* Assigned task
Repeat all the data exactly, and where a record holds a picture, leave that picture out.

Source texts of formatted documents
════════════════════
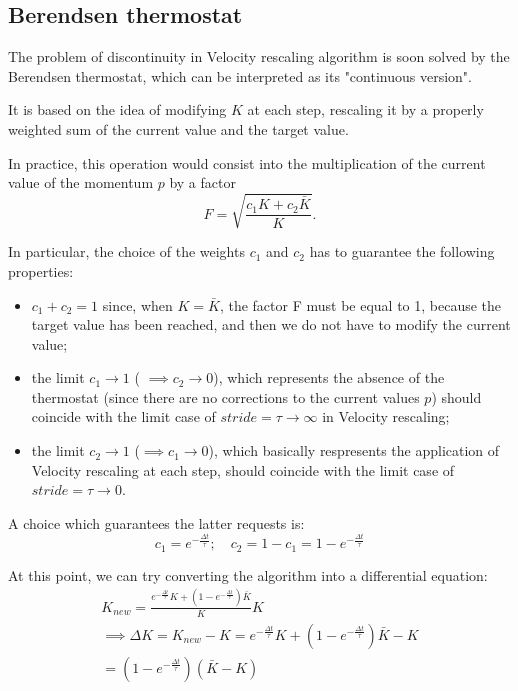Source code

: \subsection{Berendsen thermostat}
The problem of discontinuity in Velocity rescaling algorithm is soon solved by the Berendsen thermostat, which can be interpreted as its "continuous version".

It is based on the idea of modifying $K$ at each step, rescaling it by a properly weighted sum of the current value and the target value.

In practice, this operation would consist into the multiplication of the current value of the momentum $p$ by a factor
\begin{equation}
    F={\sqrt{\frac{c_1K+c_2 \bar K}{K}}}.
\end{equation}

In particular, the choice of the weights ${c_1}$ and ${c_2}$ has to guarantee the following properties:
\begin{itemize}
    \item $c_1+c_2=1$
    since, when $K=\bar K$, the factor F must be equal to 1, because the target value has been reached, and then we do not have to modify the current value;
    \item the limit $c_1 \rightarrow 1$ ( $\implies c_2 \rightarrow 0$), which represents the absence of the thermostat (since there are no corrections to the current values $p$) should coincide with the limit case of $\textit{stride}=\tau \rightarrow \infty$ in Velocity rescaling;
    \item the limit $c_2 \rightarrow 1$ ($\implies c_1 \rightarrow 0$), which basically respresents the application of Velocity rescaling at each step, should coincide with the limit case of $\textit{stride}=\tau \rightarrow 0$.
\end{itemize}

A choice which guarantees the latter requests is:
\begin{equation}
   c_1=e^{-{\frac{\Delta t}{\tau}}} ;\quad
      c_2=1-c_1=1-e^{-{\frac{\Delta t}{\tau}}}
\end{equation}

At this point, we can try converting the algorithm into a differential equation:
\begin{multline*}
    K_{new}={\frac{e^{-{\frac{\Delta t}{\tau}}}K+\left(1-e^{-{\frac{\Delta t}{\tau}}}\right) \bar K}{K}}K \\ 
    \implies \Delta K=K_{new}-K=e^{-{\frac{\Delta t}{\tau}}}K + (1-e^{-{\frac{\Delta t}{\tau}}}) \bar K - K \\
    = (1-e^{-{\frac{\Delta t}{\tau}}} )(\bar K -K) 
\end{multline*}

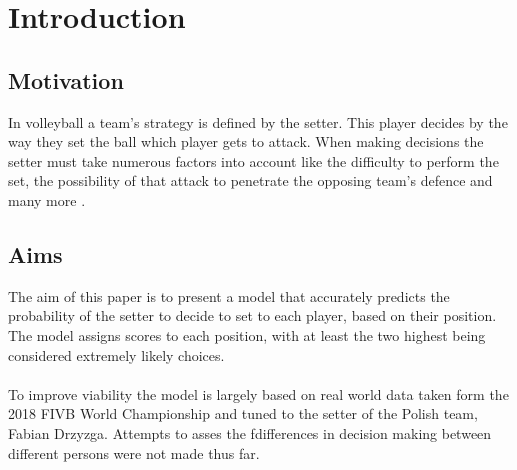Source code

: \documentclass[main.tex]{subfiles}
\begin{document}
  \section{Introduction}
    \subsection{Motivation}
    
      In volleyball a team's strategy is defined by the setter. This player decides by the way they set the ball which player gets to attack. When making decisions the setter must take numerous factors into account like the difficulty to perform the set, the possibility of that attack to penetrate the opposing team's defence and many more \cite{rotation,idealSetter}.

    \subsection{Aims}
  
      The aim of this paper is to present a model that accurately predicts the probability of the setter to decide to set to each player, based on their position. The model assigns scores to each position, with at least the two highest being considered extremely likely choices. 
      \\\\
      To improve viability the model is largely based on real world data taken form the 2018 FIVB World Championship and tuned to the setter of the Polish team, Fabian Drzyzga. Attempts to asses the fdifferences in decision making between different persons were not made thus far.
      
\end{document}
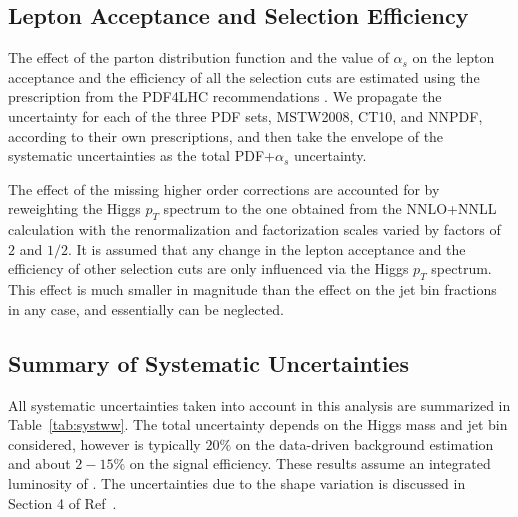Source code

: \subsection{Lepton Acceptance and Selection Efficiency }

The effect of the parton distribution function and the value of $\alpha_{s}$
 on the lepton acceptance and the efficiency of all the selection cuts are 
estimated using the prescription from the PDF4LHC recommendations \cite{PDF4LHC}. We 
propagate the uncertainty for each of the three PDF sets, MSTW2008, CT10, and
NNPDF, according to their own prescriptions, and then take the envelope
of the systematic uncertainties as the total PDF+$\alpha_{s}$  uncertainty. 

The effect of the missing higher order corrections are accounted for by
reweighting the Higgs $p_{T}$ spectrum to the one obtained from the
NNLO+NNLL calculation with the renormalization and factorization scales
varied by factors of $2$ and $1/2$. It is assumed that any change in the
lepton acceptance and the efficiency of other selection cuts are only
influenced via the Higgs $p_{T}$ spectrum. This effect is much smaller in 
magnitude than the effect on the jet bin fractions in any case, and 
essentially can be neglected.



\subsection{Summary of Systematic Uncertainties}

All systematic uncertainties taken into account in this analysis
are summarized in Table~\ref{tab:systww}.
The total uncertainty depends on the Higgs mass and jet bin considered,
however is typically $20\%$ on the data-driven background estimation and about $2-15\%$ 
on the signal efficiency. These results assume an integrated luminosity of \intlumi. 
The uncertainties due to the shape variation is discussed in Section 4 of Ref~\cite{shapeananote}. 

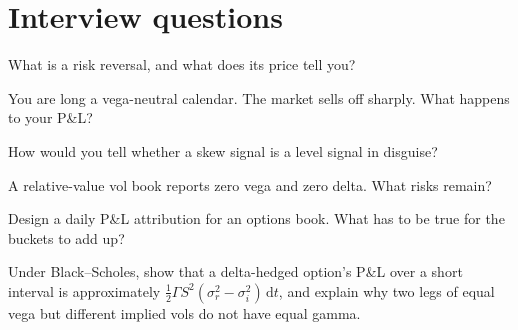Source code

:\section{Interview questions}

\begin{interviewq}\label{iq:s2:skew-and-term-structure-relative-value:1}
What is a risk reversal, and what does its price tell you?
\end{interviewq}

\begin{interviewq}\label{iq:s2:skew-and-term-structure-relative-value:2}
You are long a vega-neutral calendar. The market sells off sharply. What happens to your P\&L?
\end{interviewq}

\begin{interviewq}\label{iq:s2:skew-and-term-structure-relative-value:3}
How would you tell whether a skew signal is a level signal in disguise?
\end{interviewq}

\begin{interviewq}\label{iq:s2:skew-and-term-structure-relative-value:4}
A relative-value vol book reports zero vega and zero delta. What risks remain?
\end{interviewq}

\begin{interviewq}\label{iq:s2:skew-and-term-structure-relative-value:5}
Design a daily P\&L attribution for an options book. What has to be true for the buckets to add up?
\end{interviewq}

\begin{interviewq}\label{iq:s2:skew-and-term-structure-relative-value:6}
Under Black--Scholes, show that a delta-hedged option's P\&L over a short interval is approximately $\tfrac12\Gamma S^2(\sigma_r^2 -
\sigma_i^2)\,\mathrm{d}t$, and explain why two legs of equal vega but different implied vols do not have equal gamma.
\end{interviewq}
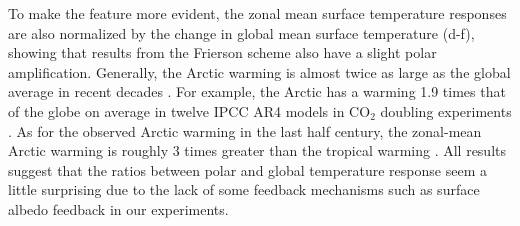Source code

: To make the feature more evident, the zonal mean surface temperature responses are also normalized by the change in global mean surface temperature (d-f), showing that results from the Frierson scheme also have a slight polar amplification. Generally, the Arctic warming is almost twice as large as the global average in recent decades \citep{Serreze2006}. For example, the Arctic has a warming 1.9 times that of the globe on average in twelve IPCC AR4 models in CO$_2$ doubling experiments \citep{Winton2006surface}. As for the observed Arctic warming in the last half century, the zonal-mean Arctic warming is roughly 3 times greater than the tropical warming \citep{Merlis2018}. All results suggest that the ratios between polar and global temperature response seem a little surprising due to the lack of some feedback mechanisms such as surface albedo feedback in our experiments.

% 



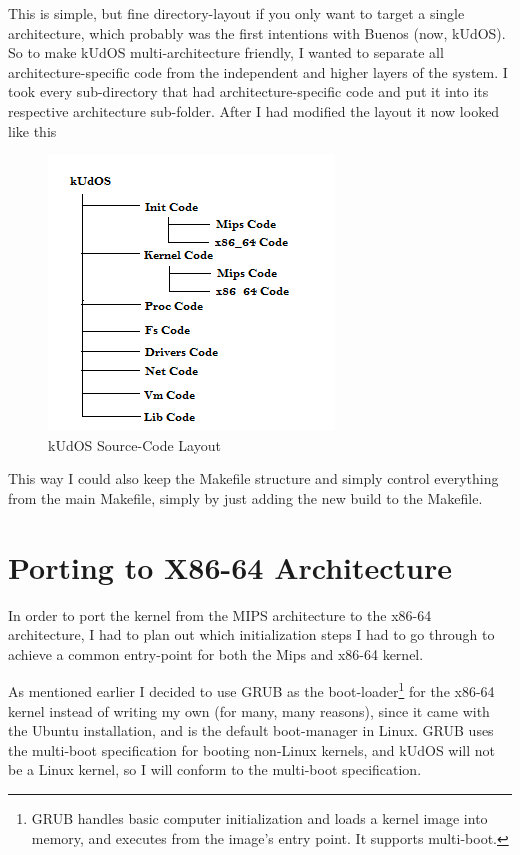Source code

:This is simple, but fine directory-layout if you only want to target a single architecture, which probably was the first intentions with Buenos (now, kUdOS). So to make kUdOS multi-architecture friendly, I wanted to separate all architecture-specific code from the independent and higher layers of the system. I took every sub-directory that had architecture-specific code and put it into its respective architecture sub-folder. After I had modified the layout it now looked like this

\begin{figure}[h]
    \centering
    \includegraphics{DirectoryLayoutEnd.png}
    \caption{kUdOS Source-Code Layout}
    \label{fig:code_layout_end}
\end{figure}

This way I could also keep the Makefile structure and simply control everything from the main Makefile, simply by just adding the new build to the Makefile.

\section{Porting to X86-64 Architecture}

In order to port the kernel from the MIPS architecture to the x86-64 architecture, I had to plan out which initialization steps I had to go through to achieve a common entry-point for both the Mips and x86-64 kernel.

As mentioned earlier I decided to use GRUB as the boot-loader\footnote{GRUB handles basic computer initialization and loads a kernel image into memory, and executes from the image's entry point. It supports multi-boot.} for the x86-64 kernel instead of writing my own (for many, many reasons), since it came with the Ubuntu installation, and is the default boot-manager in Linux. GRUB uses the multi-boot specification for booting non-Linux kernels, and kUdOS will not be a Linux kernel, so I will conform to the multi-boot specification.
════════════════════
* Problem solution
Source code

: \subsection{Berendsen thermostat}
The problem of discontinuity in Velocity rescaling algorithm is soon solved by the Berendsen thermostat, which can be interpreted as its "continuous version".

It is based on the idea of modifying $K$ at each step, rescaling it by a properly weighted sum of the current value and the target value.

In practice, this operation would consist into the multiplication of the current value of the momentum $p$ by a factor
\begin{equation}
    F={\sqrt{\frac{c_1K+c_2 \bar K}{K}}}.
\end{equation}

In particular, the choice of the weights ${c_1}$ and ${c_2}$ has to guarantee the following properties:
\begin{itemize}
    \item $c_1+c_2=1$
    since, when $K=\bar K$, the factor F must be equal to 1, because the target value has been reached, and then we do not have to modify the current value;
    \item the limit $c_1 \rightarrow 1$ ( $\implies c_2 \rightarrow 0$), which represents the absence of the thermostat (since there are no corrections to the current values $p$) should coincide with the limit case of $\textit{stride}=\tau \rightarrow \infty$ in Velocity rescaling;
    \item the limit $c_2 \rightarrow 1$ ($\implies c_1 \rightarrow 0$), which basically respresents the application of Velocity rescaling at each step, should coincide with the limit case of $\textit{stride}=\tau \rightarrow 0$.
\end{itemize}

A choice which guarantees the latter requests is:
\begin{equation}
   c_1=e^{-{\frac{\Delta t}{\tau}}} ;\quad
      c_2=1-c_1=1-e^{-{\frac{\Delta t}{\tau}}}
\end{equation}

At this point, we can try converting the algorithm into a differential equation:
\begin{multline*}
    K_{new}={\frac{e^{-{\frac{\Delta t}{\tau}}}K+\left(1-e^{-{\frac{\Delta t}{\tau}}}\right) \bar K}{K}}K \\ 
    \implies \Delta K=K_{new}-K=e^{-{\frac{\Delta t}{\tau}}}K + (1-e^{-{\frac{\Delta t}{\tau}}}) \bar K - K \\
    = (1-e^{-{\frac{\Delta t}{\tau}}} )(\bar K -K) 
\end{multline*}

Source code

: \documentclass[main.tex]{subfiles}
\begin{document}
  \section{Introduction}
    \subsection{Motivation}
    
      In volleyball a team's strategy is defined by the setter. This player decides by the way they set the ball which player gets to attack. When making decisions the setter must take numerous factors into account like the difficulty to perform the set, the possibility of that attack to penetrate the opposing team's defence and many more \cite{rotation,idealSetter}.

    \subsection{Aims}
  
      The aim of this paper is to present a model that accurately predicts the probability of the setter to decide to set to each player, based on their position. The model assigns scores to each position, with at least the two highest being considered extremely likely choices. 
      \\\\
      To improve viability the model is largely based on real world data taken form the 2018 FIVB World Championship and tuned to the setter of the Polish team, Fabian Drzyzga. Attempts to asses the fdifferences in decision making between different persons were not made thus far.
      
\end{document}
Source code

: \subsection{Lepton Acceptance and Selection Efficiency }

The effect of the parton distribution function and the value of $\alpha_{s}$
 on the lepton acceptance and the efficiency of all the selection cuts are 
estimated using the prescription from the PDF4LHC recommendations \cite{PDF4LHC}. We 
propagate the uncertainty for each of the three PDF sets, MSTW2008, CT10, and
NNPDF, according to their own prescriptions, and then take the envelope
of the systematic uncertainties as the total PDF+$\alpha_{s}$  uncertainty. 

The effect of the missing higher order corrections are accounted for by
reweighting the Higgs $p_{T}$ spectrum to the one obtained from the
NNLO+NNLL calculation with the renormalization and factorization scales
varied by factors of $2$ and $1/2$. It is assumed that any change in the
lepton acceptance and the efficiency of other selection cuts are only
influenced via the Higgs $p_{T}$ spectrum. This effect is much smaller in 
magnitude than the effect on the jet bin fractions in any case, and 
essentially can be neglected.



\subsection{Summary of Systematic Uncertainties}

All systematic uncertainties taken into account in this analysis
are summarized in Table~\ref{tab:systww}.
The total uncertainty depends on the Higgs mass and jet bin considered,
however is typically $20\%$ on the data-driven background estimation and about $2-15\%$ 
on the signal efficiency. These results assume an integrated luminosity of \intlumi. 
The uncertainties due to the shape variation is discussed in Section 4 of Ref~\cite{shapeananote}. 

Source code

:\section{Interview questions}

\begin{interviewq}\label{iq:s2:skew-and-term-structure-relative-value:1}
What is a risk reversal, and what does its price tell you?
\end{interviewq}

\begin{interviewq}\label{iq:s2:skew-and-term-structure-relative-value:2}
You are long a vega-neutral calendar. The market sells off sharply. What happens to your P\&L?
\end{interviewq}

\begin{interviewq}\label{iq:s2:skew-and-term-structure-relative-value:3}
How would you tell whether a skew signal is a level signal in disguise?
\end{interviewq}

\begin{interviewq}\label{iq:s2:skew-and-term-structure-relative-value:4}
A relative-value vol book reports zero vega and zero delta. What risks remain?
\end{interviewq}

\begin{interviewq}\label{iq:s2:skew-and-term-structure-relative-value:5}
Design a daily P\&L attribution for an options book. What has to be true for the buckets to add up?
\end{interviewq}

\begin{interviewq}\label{iq:s2:skew-and-term-structure-relative-value:6}
Under Black--Scholes, show that a delta-hedged option's P\&L over a short interval is approximately $\tfrac12\Gamma S^2(\sigma_r^2 -
\sigma_i^2)\,\mathrm{d}t$, and explain why two legs of equal vega but different implied vols do not have equal gamma.
\end{interviewq}
Source code

: To make the feature more evident, the zonal mean surface temperature responses are also normalized by the change in global mean surface temperature (d-f), showing that results from the Frierson scheme also have a slight polar amplification. Generally, the Arctic warming is almost twice as large as the global average in recent decades \citep{Serreze2006}. For example, the Arctic has a warming 1.9 times that of the globe on average in twelve IPCC AR4 models in CO$_2$ doubling experiments \citep{Winton2006surface}. As for the observed Arctic warming in the last half century, the zonal-mean Arctic warming is roughly 3 times greater than the tropical warming \citep{Merlis2018}. All results suggest that the ratios between polar and global temperature response seem a little surprising due to the lack of some feedback mechanisms such as surface albedo feedback in our experiments.

% 



Source code

:This is simple, but fine directory-layout if you only want to target a single architecture, which probably was the first intentions with Buenos (now, kUdOS). So to make kUdOS multi-architecture friendly, I wanted to separate all architecture-specific code from the independent and higher layers of the system. I took every sub-directory that had architecture-specific code and put it into its respective architecture sub-folder. After I had modified the layout it now looked like this

\begin{figure}[h]
    \centering
    \includegraphics{DirectoryLayoutEnd.png}
    \caption{kUdOS Source-Code Layout}
    \label{fig:code_layout_end}
\end{figure}

This way I could also keep the Makefile structure and simply control everything from the main Makefile, simply by just adding the new build to the Makefile.

\section{Porting to X86-64 Architecture}

In order to port the kernel from the MIPS architecture to the x86-64 architecture, I had to plan out which initialization steps I had to go through to achieve a common entry-point for both the Mips and x86-64 kernel.

As mentioned earlier I decided to use GRUB as the boot-loader\footnote{GRUB handles basic computer initialization and loads a kernel image into memory, and executes from the image's entry point. It supports multi-boot.} for the x86-64 kernel instead of writing my own (for many, many reasons), since it came with the Ubuntu installation, and is the default boot-manager in Linux. GRUB uses the multi-boot specification for booting non-Linux kernels, and kUdOS will not be a Linux kernel, so I will conform to the multi-boot specification.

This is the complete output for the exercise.